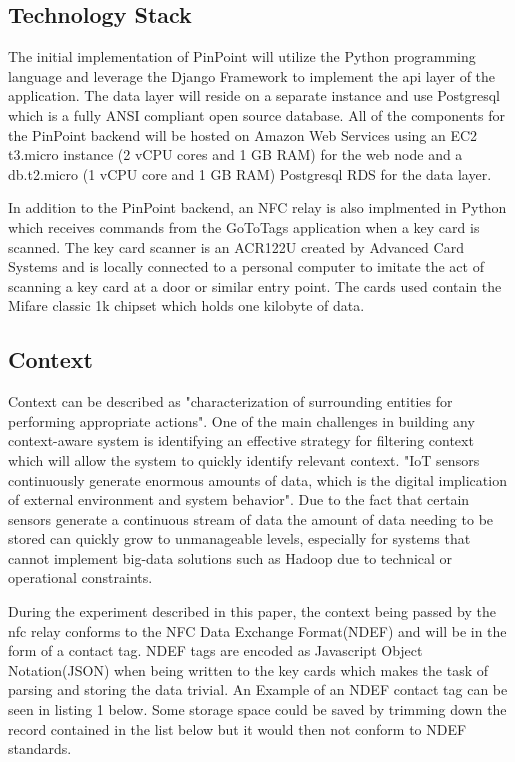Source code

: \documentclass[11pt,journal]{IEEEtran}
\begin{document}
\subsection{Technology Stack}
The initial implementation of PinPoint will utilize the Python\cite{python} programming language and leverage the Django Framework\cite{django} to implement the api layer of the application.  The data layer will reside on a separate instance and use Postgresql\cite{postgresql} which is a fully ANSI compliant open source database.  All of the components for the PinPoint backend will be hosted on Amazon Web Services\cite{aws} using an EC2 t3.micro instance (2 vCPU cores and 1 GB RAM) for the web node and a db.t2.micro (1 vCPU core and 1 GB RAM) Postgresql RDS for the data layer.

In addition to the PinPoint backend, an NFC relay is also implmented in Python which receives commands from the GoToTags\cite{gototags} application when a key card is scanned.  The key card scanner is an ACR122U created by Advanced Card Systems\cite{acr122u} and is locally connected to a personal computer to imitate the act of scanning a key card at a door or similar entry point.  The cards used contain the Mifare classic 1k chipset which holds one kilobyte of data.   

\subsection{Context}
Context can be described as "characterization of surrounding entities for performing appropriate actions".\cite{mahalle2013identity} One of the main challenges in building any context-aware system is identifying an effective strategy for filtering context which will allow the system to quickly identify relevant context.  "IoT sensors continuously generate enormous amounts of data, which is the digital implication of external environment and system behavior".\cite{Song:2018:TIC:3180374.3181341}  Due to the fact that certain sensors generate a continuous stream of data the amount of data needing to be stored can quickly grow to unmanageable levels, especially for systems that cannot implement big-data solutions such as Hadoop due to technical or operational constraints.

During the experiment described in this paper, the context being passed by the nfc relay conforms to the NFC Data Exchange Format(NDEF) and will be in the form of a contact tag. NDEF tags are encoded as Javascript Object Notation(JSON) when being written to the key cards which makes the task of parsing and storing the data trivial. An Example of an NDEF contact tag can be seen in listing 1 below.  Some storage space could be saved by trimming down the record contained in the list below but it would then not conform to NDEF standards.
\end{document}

------------------------------------------------------------

Reproduce the material above in full, exactly, with no images.

**Output below:**
Source code

: \documentclass[11pt,journal]{IEEEtran}
\begin{document}
\subsection{Technology Stack}
The initial implementation of PinPoint will utilize the Python\cite{python} programming language and leverage the Django Framework\cite{django} to implement the api layer of the application.  The data layer will reside on a separate instance and use Postgresql\cite{postgresql} which is a fully ANSI compliant open source database.  All of the components for the PinPoint backend will be hosted on Amazon Web Services\cite{aws} using an EC2 t3.micro instance (2 vCPU cores and 1 GB RAM) for the web node and a db.t2.micro (1 vCPU core and 1 GB RAM) Postgresql RDS for the data layer.

In addition to the PinPoint backend, an NFC relay is also implmented in Python which receives commands from the GoToTags\cite{gototags} application when a key card is scanned.  The key card scanner is an ACR122U created by Advanced Card Systems\cite{acr122u} and is locally connected to a personal computer to imitate the act of scanning a key card at a door or similar entry point.  The cards used contain the Mifare classic 1k chipset which holds one kilobyte of data.   

\subsection{Context}
Context can be described as "characterization of surrounding entities for performing appropriate actions".\cite{mahalle2013identity} One of the main challenges in building any context-aware system is identifying an effective strategy for filtering context which will allow the system to quickly identify relevant context.  "IoT sensors continuously generate enormous amounts of data, which is the digital implication of external environment and system behavior".\cite{Song:2018:TIC:3180374.3181341}  Due to the fact that certain sensors generate a continuous stream of data the amount of data needing to be stored can quickly grow to unmanageable levels, especially for systems that cannot implement big-data solutions such as Hadoop due to technical or operational constraints.

During the experiment described in this paper, the context being passed by the nfc relay conforms to the NFC Data Exchange Format(NDEF) and will be in the form of a contact tag. NDEF tags are encoded as Javascript Object Notation(JSON) when being written to the key cards which makes the task of parsing and storing the data trivial. An Example of an NDEF contact tag can be seen in listing 1 below.  Some storage space could be saved by trimming down the record contained in the list below but it would then not conform to NDEF standards.
\end{document}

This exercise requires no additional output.